▶ DIRECTIONS FOR THIS TASK:
All records below are to be repeated precisely, with nothing added.

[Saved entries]
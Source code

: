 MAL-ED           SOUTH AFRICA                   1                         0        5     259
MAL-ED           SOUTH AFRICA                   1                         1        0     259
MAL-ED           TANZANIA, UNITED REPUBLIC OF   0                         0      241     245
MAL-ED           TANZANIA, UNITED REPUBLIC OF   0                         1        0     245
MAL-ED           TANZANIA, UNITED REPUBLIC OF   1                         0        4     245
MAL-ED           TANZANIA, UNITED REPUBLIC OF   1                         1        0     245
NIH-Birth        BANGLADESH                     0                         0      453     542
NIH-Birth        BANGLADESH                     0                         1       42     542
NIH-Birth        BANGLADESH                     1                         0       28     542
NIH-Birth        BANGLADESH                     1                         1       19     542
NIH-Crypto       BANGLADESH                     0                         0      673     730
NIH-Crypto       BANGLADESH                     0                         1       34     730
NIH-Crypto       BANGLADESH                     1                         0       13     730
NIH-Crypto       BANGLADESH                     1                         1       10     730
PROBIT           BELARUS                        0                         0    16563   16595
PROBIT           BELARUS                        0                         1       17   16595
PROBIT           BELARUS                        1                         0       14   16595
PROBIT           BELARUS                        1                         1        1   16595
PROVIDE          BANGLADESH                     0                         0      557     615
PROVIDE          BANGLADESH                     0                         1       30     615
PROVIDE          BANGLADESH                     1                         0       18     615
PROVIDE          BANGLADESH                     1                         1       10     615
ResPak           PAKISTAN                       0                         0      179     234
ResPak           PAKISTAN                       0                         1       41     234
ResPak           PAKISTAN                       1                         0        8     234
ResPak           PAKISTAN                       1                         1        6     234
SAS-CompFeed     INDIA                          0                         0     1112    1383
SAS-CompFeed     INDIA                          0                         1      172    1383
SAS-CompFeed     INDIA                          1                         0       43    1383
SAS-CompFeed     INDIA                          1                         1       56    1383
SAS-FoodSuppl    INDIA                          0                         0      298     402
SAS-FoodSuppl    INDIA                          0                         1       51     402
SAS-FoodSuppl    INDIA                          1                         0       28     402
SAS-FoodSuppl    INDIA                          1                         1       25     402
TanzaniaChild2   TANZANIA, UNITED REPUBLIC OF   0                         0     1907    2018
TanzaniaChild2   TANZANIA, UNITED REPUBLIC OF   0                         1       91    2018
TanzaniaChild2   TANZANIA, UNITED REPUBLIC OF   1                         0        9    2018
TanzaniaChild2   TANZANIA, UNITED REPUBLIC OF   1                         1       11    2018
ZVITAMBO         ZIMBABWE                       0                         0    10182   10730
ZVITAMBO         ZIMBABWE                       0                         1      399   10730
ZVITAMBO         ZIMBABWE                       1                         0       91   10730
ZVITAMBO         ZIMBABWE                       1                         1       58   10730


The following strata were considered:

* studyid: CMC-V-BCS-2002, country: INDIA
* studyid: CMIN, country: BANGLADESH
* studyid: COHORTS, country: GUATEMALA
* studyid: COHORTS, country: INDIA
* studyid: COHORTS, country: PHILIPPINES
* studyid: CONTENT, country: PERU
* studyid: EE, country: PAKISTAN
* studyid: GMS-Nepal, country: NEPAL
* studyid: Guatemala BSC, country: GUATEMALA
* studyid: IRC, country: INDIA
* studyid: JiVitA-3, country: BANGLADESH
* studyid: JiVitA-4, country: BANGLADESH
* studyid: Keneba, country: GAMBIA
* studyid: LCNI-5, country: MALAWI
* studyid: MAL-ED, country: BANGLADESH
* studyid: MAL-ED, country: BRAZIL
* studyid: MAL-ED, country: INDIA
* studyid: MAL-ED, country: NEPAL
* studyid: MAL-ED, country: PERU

▶ FINISHED EXERCISE:
Source code

: MAL-ED           SOUTH AFRICA                   1                         0        5     259
MAL-ED           SOUTH AFRICA                   1                         1        0     259
MAL-ED           TANZANIA, UNITED REPUBLIC OF   0                         0      241     245
MAL-ED           TANZANIA, UNITED REPUBLIC OF   0                         1        0     245
MAL-ED           TANZANIA, UNITED REPUBLIC OF   1                         0        4     245
MAL-ED           TANZANIA, UNITED REPUBLIC OF   1                         1        0     245
NIH-Birth        BANGLADESH                     0                         0      453     542
NIH-Birth        BANGLADESH                     0                         1       42     542
NIH-Birth        BANGLADESH                     1                         0       28     542
NIH-Birth        BANGLADESH                     1                         1       19     542
NIH-Crypto       BANGLADESH                     0                         0      673     730
NIH-Crypto       BANGLADESH                     0                         1       34     730
NIH-Crypto       BANGLADESH                     1                         0       13     730
NIH-Crypto       BANGLADESH                     1                         1       10     730
PROBIT           BELARUS                        0                         0    16563   16595
PROBIT           BELARUS                        0                         1       17   16595
PROBIT           BELARUS                        1                         0       14   16595
PROBIT           BELARUS                        1                         1        1   16595
PROVIDE          BANGLADESH                     0                         0      557     615
PROVIDE          BANGLADESH                     0                         1       30     615
PROVIDE          BANGLADESH                     1                         0       18     615
PROVIDE          BANGLADESH                     1                         1       10     615
ResPak           PAKISTAN                       0                         0      179     234
ResPak           PAKISTAN                       0                         1       41     234
ResPak           PAKISTAN                       1                         0        8     234
ResPak           PAKISTAN                       1                         1        6     234
SAS-CompFeed     INDIA                          0                         0     1112    1383
SAS-CompFeed     INDIA                          0                         1      172    1383
SAS-CompFeed     INDIA                          1                         0       43    1383
SAS-CompFeed     INDIA                          1                         1       56    1383
SAS-FoodSuppl    INDIA                          0                         0      298     402
SAS-FoodSuppl    INDIA                          0                         1       51     402
SAS-FoodSuppl    INDIA                          1                         0       28     402
SAS-FoodSuppl    INDIA                          1                         1       25     402
TanzaniaChild2   TANZANIA, UNITED REPUBLIC OF   0                         0     1907    2018
TanzaniaChild2   TANZANIA, UNITED REPUBLIC OF   0                         1       91    2018
TanzaniaChild2   TANZANIA, UNITED REPUBLIC OF   1                         0        9    2018
TanzaniaChild2   TANZANIA, UNITED REPUBLIC OF   1                         1       11    2018
ZVITAMBO         ZIMBABWE                       0                         0    10182   10730
ZVITAMBO         ZIMBABWE                       0                         1      399   10730
ZVITAMBO         ZIMBABWE                       1                         0       91   10730
ZVITAMBO         ZIMBABWE                       1                         1       58   10730


The following strata were considered:

* studyid: CMC-V-BCS-2002, country: INDIA
* studyid: CMIN, country: BANGLADESH
* studyid: COHORTS, country: GUATEMALA
* studyid: COHORTS, country: INDIA
* studyid: COHORTS, country: PHILIPPINES
* studyid: CONTENT, country: PERU
* studyid: EE, country: PAKISTAN
* studyid: GMS-Nepal, country: NEPAL
* studyid: Guatemala BSC, country: GUATEMALA
* studyid: IRC, country: INDIA
* studyid: JiVitA-3, country: BANGLADESH
* studyid: JiVitA-4, country: BANGLADESH
* studyid: Keneba, country: GAMBIA
* studyid: LCNI-5, country: MALAWI
* studyid: MAL-ED, country: BANGLADESH
* studyid: MAL-ED, country: BRAZIL
* studyid: MAL-ED, country: INDIA
* studyid: MAL-ED, country: NEPAL
* studyid: MAL-ED, country: PERU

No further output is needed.